[Saved entries]
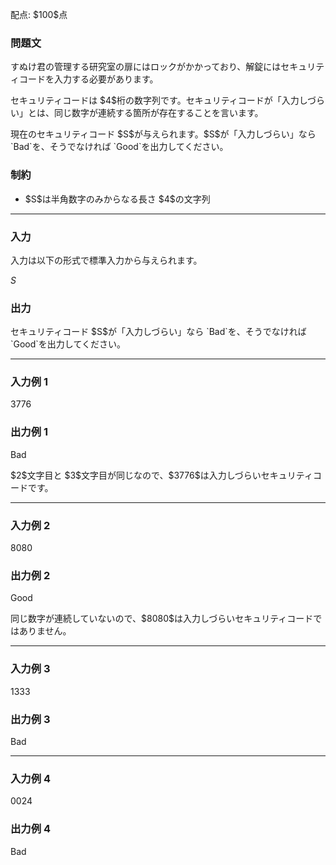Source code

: 
<div>

<span>

<span>

<p>
配点: $100$点
</p>

<div>

<section>

### **問題文**

<p>
すぬけ君の管理する研究室の扉にはロックがかかっており、解錠にはセキュリティコードを入力する必要があります。
</p>

<p>
セキュリティコードは $4$桁の数字列です。セキュリティコードが「入力しづらい」とは、同じ数字が連続する箇所が存在することを言います。
</p>

<p>
現在のセキュリティコード $S$が与えられます。$S$が「入力しづらい」なら `Bad`を、そうでなければ `Good`を出力してください。
</p>

</section>

</div>

<div>

<section>

### **制約**

<ul>

<li>
$S$は半角数字のみからなる長さ $4$の文字列
</li>

</ul>

</section>

</div>

---

<div>

<div>

<section>

### **入力**

<p>
入力は以下の形式で標準入力から与えられます。
</p>

<div>

$S$
</div>

</section>

</div>

<div>

<section>

### **出力**

<p>
セキュリティコード $S$が「入力しづらい」なら `Bad`を、そうでなければ `Good`を出力してください。
</p>

</section>

</div>

</div>

---

<div>

<section>

### **入力例 1**

<div>

3776

</div>

</section>

</div>

<div>

<section>

### **出力例 1**

<div>

Bad

</div>

<p>
$2$文字目と $3$文字目が同じなので、$3776$は入力しづらいセキュリティコードです。
</p>

</section>

</div>

---

<div>

<section>

### **入力例 2**

<div>

8080

</div>

</section>

</div>

<div>

<section>

### **出力例 2**

<div>

Good

</div>

<p>
同じ数字が連続していないので、$8080$は入力しづらいセキュリティコードではありません。
</p>

</section>

</div>

---

<div>

<section>

### **入力例 3**

<div>

1333

</div>

</section>

</div>

<div>

<section>

### **出力例 3**

<div>

Bad

</div>

</section>

</div>

---

<div>

<section>

### **入力例 4**

<div>

0024

</div>

</section>

</div>

<div>

<section>

### **出力例 4**

<div>

Bad

</div>

</section>

</div>

</span>

</span>

</div>

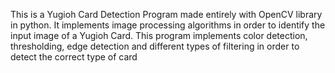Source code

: This is a Yugioh Card Detection Program made entirely with OpenCV library in python. It implements image processing algorithms in order to identify the input image of a Yugioh Card. This program implements color detection, thresholding, edge detection and different types of filtering in order to detect the correct type of card
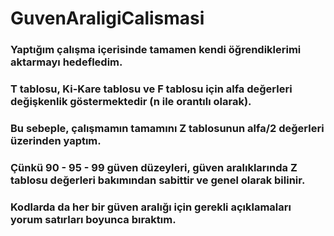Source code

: # GuvenAraligiCalismasi
### Yaptığım çalışma içerisinde tamamen kendi öğrendiklerimi aktarmayı hedefledim.

### T tablosu, Ki-Kare tablosu ve F tablosu için alfa değerleri değişkenlik göstermektedir (n ile orantılı olarak).

### Bu sebeple, çalışmamın tamamını Z tablosunun alfa/2 değerleri üzerinden yaptım.

### Çünkü 90 - 95 - 99 güven düzeyleri, güven aralıklarında Z tablosu değerleri bakımından sabittir ve genel olarak bilinir.

### Kodlarda da her bir güven aralığı için gerekli açıklamaları yorum satırları boyunca bıraktım.




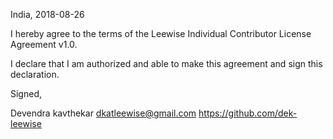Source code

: India, 2018-08-26

I hereby agree to the terms of the Leewise Individual Contributor License
Agreement v1.0.

I declare that I am authorized and able to make this agreement and sign this
declaration.

Signed,

Devendra kavthekar dkatleewise@gmail.com https://github.com/dek-leewise
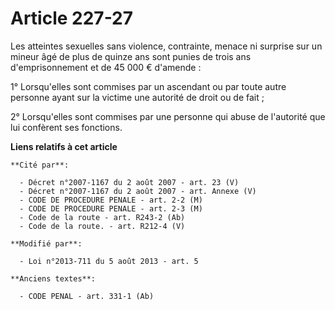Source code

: # Article 227-27

Les atteintes sexuelles sans violence, contrainte, menace ni surprise sur un mineur âgé de plus de quinze ans sont punies de
trois ans d'emprisonnement et de 45 000 € d'amende :

1° Lorsqu'elles sont commises par un ascendant ou par toute autre personne ayant sur la victime une autorité de droit ou de
fait ;

2° Lorsqu'elles sont commises par une personne qui abuse de l'autorité que lui confèrent ses fonctions.

**Liens relatifs à cet article**

	**Cité par**:

	  - Décret n°2007-1167 du 2 août 2007 - art. 23 (V)
	  - Décret n°2007-1167 du 2 août 2007 - art. Annexe (V)
	  - CODE DE PROCEDURE PENALE - art. 2-2 (M)
	  - CODE DE PROCEDURE PENALE - art. 2-3 (M)
	  - Code de la route - art. R243-2 (Ab)
	  - Code de la route. - art. R212-4 (V)

	**Modifié par**:

	  - Loi n°2013-711 du 5 août 2013 - art. 5

	**Anciens textes**:

	  - CODE PENAL - art. 331-1 (Ab)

EXERCISE DESCRIPTION: Wherever the string "Good" occurs in the records above, copy that line.

RESPONSE TO THIS TASK:
現在のセキュリティコード $S$が与えられます。$S$が「入力しづらい」なら `Bad`を、そうでなければ `Good`を出力してください。
セキュリティコード $S$が「入力しづらい」なら `Bad`を、そうでなければ `Good`を出力してください。
Good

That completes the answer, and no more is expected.